Public television this week featured a fascinating “docudrama” portraying and explaining what first contact with a civilization among the stars might turn out to be like. The scenes of the imaginary drama were intercut with good interviews with top scientists, many of them associated with the SETI Institute, where I am on the Board. The key explainer was the Institute’s co-founder, Dr. Jill Tarter, with moving contributions by our Drake Award winner and the key scientist behind NASA’s Kepler mission, Dr. Bill Borucki, and radio astronomer Dr. Michael Garrett, one of our Science Advisors.
You can watch the 84-minute show at: https://www.pbs.org/video/first-contact-an-alien-encounter-6o58nw/ For a program that is part science fiction, the scientific accuracy is quite admirable.
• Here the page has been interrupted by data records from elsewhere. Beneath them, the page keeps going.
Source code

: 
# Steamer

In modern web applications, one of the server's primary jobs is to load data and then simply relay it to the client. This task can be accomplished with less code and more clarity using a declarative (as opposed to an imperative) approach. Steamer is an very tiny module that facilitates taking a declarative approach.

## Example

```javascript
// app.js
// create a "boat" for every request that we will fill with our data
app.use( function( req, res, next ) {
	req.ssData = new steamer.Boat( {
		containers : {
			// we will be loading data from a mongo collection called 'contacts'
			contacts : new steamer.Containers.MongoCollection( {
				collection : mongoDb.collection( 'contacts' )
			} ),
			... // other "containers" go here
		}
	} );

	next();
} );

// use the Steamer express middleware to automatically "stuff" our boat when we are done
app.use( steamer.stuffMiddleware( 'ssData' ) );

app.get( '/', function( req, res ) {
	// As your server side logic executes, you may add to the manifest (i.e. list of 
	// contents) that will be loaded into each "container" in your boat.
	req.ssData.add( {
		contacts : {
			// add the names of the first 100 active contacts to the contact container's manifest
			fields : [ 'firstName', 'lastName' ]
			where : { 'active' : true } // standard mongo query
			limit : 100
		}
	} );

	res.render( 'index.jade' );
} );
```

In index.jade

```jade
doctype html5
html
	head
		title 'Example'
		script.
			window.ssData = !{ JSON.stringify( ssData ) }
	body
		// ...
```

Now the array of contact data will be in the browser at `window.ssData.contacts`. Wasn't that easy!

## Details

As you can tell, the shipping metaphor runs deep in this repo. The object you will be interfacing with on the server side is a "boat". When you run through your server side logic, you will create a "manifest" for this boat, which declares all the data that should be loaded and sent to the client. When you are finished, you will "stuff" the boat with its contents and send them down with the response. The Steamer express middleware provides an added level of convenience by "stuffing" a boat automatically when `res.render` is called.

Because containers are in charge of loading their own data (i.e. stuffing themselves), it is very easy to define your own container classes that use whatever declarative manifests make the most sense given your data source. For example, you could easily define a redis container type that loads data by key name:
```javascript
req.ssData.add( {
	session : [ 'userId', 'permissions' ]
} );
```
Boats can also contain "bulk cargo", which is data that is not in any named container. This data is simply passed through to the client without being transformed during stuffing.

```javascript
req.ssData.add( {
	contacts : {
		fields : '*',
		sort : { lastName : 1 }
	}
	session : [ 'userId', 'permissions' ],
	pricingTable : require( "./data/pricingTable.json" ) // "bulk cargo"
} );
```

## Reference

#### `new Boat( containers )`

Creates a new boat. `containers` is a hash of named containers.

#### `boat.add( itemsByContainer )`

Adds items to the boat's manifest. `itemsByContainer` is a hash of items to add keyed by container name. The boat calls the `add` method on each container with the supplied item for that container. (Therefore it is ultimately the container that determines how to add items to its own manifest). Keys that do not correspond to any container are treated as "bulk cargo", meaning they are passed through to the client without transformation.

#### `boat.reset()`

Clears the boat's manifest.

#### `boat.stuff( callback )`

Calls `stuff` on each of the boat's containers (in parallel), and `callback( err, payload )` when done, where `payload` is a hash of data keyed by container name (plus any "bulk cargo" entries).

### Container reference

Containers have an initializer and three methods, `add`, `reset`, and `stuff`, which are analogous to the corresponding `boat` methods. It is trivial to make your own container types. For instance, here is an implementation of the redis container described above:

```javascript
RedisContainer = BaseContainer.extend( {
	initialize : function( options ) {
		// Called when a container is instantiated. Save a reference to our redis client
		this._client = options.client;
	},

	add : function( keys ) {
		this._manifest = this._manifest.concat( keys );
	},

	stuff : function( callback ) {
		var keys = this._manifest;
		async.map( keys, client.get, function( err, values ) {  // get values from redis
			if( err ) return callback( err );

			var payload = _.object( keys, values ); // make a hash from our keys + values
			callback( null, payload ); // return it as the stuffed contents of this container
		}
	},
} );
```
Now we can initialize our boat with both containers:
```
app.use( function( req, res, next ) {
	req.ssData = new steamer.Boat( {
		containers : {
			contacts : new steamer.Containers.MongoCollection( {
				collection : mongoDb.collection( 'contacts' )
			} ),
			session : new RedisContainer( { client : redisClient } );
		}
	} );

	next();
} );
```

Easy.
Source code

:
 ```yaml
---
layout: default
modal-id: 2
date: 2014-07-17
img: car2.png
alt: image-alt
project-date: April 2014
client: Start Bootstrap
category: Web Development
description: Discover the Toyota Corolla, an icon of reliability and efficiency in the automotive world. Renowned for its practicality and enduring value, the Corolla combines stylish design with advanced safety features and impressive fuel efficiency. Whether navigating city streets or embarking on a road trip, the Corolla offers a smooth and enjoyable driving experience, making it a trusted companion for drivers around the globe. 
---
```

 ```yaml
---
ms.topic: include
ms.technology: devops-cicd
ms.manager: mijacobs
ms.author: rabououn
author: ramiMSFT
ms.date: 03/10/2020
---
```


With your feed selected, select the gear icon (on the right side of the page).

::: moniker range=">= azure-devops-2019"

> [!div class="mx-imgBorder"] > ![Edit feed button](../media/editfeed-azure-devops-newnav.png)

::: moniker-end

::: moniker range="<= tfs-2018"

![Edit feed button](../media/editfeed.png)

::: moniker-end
By coincidence, my latest science-fiction story, just published in Sci Phi Journal, is on the same subject. It’s in the unusual form of an auction prospectus, and deals with the topic of “lurkers” — alien spacecraft that might be found in one of the belts of smaller objects in our solar system. You can read the story free at: https://www.sciphijournal.org/index.php/2022/12/21/auction-prospectus/
I am tickled to report that this is my sixth published science-fiction story. You can read the others in the science fiction section of this website, if you enjoy astronomical fiction.
Happy new year to all my readers. May this be a year of less illness and tumult on Earth, and more wonderous discoveries in space.